In my last post, I covered the subject of what BI is and where is headed, I thought on this one I could dig a bit deeper by talking about the specific’s terminologies and tools used for implementation.
One of the biggest pain points in BI is to choose the technology you are going to use. As each one will require big decisions on how the solution will be implemented. Technology is becoming faster and smarter, as a result we are getting more alternatives that will be better suited for each individual problem.
Today, we are going to cover what is a Database, Data warehouse, Data Lake and Data Vault. Understanding the advantages and differences of each one of them, we can plan for future scenarios to pick the right tool to use.
DATABASE
It is an organised collection of related data usually controlled by a Database Management System (DBMS). Data is typically modelled in rows and columns in a series of tables that have relationships between them, for efficient processing and retrieval.

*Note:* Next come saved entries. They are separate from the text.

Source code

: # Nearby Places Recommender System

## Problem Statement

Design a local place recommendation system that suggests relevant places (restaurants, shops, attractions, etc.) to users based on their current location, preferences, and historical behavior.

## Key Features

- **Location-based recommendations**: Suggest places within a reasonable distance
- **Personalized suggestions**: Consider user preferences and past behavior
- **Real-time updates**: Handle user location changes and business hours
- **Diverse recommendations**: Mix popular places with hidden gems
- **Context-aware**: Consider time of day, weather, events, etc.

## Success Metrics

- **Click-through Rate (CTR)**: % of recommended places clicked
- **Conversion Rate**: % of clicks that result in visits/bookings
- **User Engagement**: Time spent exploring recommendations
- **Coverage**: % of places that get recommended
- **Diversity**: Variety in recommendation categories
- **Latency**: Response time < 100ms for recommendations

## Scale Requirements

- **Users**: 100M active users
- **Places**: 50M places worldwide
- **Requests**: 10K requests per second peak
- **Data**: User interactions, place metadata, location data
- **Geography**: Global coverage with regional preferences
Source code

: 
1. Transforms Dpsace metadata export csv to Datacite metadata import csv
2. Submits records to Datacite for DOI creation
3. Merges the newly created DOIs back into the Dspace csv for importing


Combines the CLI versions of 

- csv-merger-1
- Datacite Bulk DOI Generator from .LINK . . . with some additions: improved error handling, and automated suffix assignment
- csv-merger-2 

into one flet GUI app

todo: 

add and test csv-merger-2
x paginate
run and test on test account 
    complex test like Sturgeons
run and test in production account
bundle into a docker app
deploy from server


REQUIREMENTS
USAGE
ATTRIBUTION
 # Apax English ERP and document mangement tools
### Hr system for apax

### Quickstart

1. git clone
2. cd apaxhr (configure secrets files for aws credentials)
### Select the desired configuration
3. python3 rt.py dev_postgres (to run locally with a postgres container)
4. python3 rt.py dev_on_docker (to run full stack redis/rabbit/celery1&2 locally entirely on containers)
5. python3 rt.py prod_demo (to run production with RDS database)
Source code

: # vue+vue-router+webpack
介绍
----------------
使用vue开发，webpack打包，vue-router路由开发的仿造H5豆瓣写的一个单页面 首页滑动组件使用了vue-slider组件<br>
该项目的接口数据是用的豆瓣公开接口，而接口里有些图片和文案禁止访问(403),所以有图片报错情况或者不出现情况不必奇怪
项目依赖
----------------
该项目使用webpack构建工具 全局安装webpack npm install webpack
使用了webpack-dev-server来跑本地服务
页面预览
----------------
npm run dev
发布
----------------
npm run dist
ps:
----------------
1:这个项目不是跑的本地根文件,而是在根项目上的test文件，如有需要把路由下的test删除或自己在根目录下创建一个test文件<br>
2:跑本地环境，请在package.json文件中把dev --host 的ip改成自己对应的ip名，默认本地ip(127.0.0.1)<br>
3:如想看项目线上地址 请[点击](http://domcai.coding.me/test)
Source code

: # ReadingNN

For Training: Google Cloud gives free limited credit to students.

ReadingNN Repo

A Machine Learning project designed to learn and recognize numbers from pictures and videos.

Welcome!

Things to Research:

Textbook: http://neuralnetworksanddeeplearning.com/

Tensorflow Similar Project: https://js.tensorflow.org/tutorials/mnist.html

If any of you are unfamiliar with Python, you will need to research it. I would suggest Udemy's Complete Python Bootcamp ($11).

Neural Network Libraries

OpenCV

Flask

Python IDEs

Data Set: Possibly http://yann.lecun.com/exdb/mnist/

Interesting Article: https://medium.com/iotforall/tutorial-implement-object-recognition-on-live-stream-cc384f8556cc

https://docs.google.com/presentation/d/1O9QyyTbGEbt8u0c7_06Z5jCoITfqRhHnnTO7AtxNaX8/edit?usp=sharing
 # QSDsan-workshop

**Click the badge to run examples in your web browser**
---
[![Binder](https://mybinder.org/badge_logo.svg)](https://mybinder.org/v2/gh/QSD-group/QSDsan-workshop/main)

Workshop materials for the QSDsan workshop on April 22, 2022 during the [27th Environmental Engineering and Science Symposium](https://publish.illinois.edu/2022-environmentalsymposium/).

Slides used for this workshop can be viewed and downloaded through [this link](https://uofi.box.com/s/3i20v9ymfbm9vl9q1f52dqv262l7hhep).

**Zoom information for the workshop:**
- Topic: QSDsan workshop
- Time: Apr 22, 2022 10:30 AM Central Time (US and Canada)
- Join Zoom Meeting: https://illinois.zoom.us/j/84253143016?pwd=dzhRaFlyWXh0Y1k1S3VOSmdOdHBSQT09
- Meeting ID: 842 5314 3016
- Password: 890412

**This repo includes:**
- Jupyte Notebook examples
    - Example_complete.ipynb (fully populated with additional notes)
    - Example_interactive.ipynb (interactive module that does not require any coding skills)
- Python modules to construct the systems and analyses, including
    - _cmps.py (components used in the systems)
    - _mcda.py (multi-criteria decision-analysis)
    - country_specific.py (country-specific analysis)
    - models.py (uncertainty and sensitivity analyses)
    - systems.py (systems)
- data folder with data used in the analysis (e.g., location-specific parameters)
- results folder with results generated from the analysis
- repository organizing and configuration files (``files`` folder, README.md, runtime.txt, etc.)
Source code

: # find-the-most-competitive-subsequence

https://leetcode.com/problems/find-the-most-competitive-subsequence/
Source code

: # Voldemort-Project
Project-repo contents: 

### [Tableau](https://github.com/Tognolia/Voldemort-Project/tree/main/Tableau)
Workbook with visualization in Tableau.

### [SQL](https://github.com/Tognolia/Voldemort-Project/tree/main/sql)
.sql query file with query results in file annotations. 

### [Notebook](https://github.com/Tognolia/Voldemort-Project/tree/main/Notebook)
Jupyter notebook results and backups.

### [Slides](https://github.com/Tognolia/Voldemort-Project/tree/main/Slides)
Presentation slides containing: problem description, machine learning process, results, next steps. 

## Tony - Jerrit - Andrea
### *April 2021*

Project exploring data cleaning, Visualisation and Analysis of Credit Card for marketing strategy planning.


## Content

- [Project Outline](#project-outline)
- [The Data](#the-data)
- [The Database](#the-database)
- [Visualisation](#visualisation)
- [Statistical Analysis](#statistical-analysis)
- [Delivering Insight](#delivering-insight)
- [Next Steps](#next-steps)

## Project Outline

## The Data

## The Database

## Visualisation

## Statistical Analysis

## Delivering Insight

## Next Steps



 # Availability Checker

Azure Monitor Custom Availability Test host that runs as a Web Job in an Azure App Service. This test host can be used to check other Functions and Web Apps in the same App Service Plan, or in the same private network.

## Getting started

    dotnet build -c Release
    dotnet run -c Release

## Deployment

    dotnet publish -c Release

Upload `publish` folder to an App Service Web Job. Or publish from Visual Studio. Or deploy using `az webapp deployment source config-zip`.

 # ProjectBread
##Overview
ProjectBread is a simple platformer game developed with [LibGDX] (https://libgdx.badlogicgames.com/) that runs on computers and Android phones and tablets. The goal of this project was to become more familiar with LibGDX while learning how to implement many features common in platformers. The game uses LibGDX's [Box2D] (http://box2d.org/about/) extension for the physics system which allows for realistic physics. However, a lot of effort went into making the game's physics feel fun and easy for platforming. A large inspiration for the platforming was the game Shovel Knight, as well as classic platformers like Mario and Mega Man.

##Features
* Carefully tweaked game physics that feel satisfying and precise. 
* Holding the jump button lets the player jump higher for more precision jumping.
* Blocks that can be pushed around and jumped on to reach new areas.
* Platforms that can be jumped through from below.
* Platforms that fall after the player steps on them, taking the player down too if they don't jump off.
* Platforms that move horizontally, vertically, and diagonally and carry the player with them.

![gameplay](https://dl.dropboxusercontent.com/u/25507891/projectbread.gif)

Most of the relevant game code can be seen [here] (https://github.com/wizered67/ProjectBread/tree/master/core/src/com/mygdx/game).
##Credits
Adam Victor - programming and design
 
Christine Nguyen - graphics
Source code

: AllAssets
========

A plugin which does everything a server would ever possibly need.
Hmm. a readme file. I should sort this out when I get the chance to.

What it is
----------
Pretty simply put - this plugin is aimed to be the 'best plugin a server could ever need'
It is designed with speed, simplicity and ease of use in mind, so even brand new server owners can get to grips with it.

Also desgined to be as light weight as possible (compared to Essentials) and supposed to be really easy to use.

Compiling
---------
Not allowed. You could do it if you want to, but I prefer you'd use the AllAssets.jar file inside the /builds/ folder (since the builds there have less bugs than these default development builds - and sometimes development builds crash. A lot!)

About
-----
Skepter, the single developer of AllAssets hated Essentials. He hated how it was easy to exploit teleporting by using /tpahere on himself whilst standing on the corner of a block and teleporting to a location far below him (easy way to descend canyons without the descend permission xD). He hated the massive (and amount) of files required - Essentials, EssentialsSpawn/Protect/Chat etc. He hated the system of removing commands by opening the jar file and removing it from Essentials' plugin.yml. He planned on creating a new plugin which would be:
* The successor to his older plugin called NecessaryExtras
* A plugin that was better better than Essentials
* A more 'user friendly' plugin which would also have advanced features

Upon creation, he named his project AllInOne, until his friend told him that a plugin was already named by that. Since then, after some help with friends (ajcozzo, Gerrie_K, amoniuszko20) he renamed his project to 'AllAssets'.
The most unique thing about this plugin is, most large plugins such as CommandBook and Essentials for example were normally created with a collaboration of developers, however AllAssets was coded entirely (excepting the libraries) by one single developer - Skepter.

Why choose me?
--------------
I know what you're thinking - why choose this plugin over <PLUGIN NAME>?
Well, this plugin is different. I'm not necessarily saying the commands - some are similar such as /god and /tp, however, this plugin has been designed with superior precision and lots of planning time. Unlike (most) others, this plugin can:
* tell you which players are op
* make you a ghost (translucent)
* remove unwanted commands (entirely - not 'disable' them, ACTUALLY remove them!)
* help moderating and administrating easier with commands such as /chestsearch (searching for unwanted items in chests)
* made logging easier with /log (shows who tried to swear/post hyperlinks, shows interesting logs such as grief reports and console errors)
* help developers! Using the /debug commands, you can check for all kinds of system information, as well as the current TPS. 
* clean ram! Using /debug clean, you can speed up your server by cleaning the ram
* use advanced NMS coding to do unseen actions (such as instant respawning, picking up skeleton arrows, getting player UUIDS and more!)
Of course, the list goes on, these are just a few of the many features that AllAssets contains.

The data will require cleansing and transformation to be stored in a database (database normalisation).
Use case: When to use a database?
Databases are more efficient for transactional operations where the focus is on the current state of the business. Good for reporting but ideal for recording data. The ideal use cases are:
- Sales businesses: Use for storing customer, product and sales details.
- Manufacturing: Used for the data management of the supply chain and for tracking production of items, inventories status.
- Universities: To store student information, course registrations, subjects per degree, and results.
DATA WAREHOUSE
It is a centralised repository of data from one or more sources. This approach will also require data cleansing and transformation (star schema/normalization -3NF), for this reason, a data warehouse will normally be implemented using the extract, transform, load (ETL) process. This process will have 3 stages:
- Staging layer: data extraction (E from ETL process) from source systems.
- Integration Layer: Integrates and transforms (T from ETL process) the data from multiple sources to be arranged into dimensions (attributes) and facts (measurements and foreign keys)
- Loading stage: Getting the data into the data warehouse in a star schema ready for reporting (L from ETL process)
Use case: When to use a data warehouse?
Data warehouses are designed for analysing data, contains current and historical data. Separates analytics processing from transactional databases, improving the performance of both systems. The ideal use cases are:
- Insurance Companies: Used to analyse patterns, trends, and to track market fluctuations quickly.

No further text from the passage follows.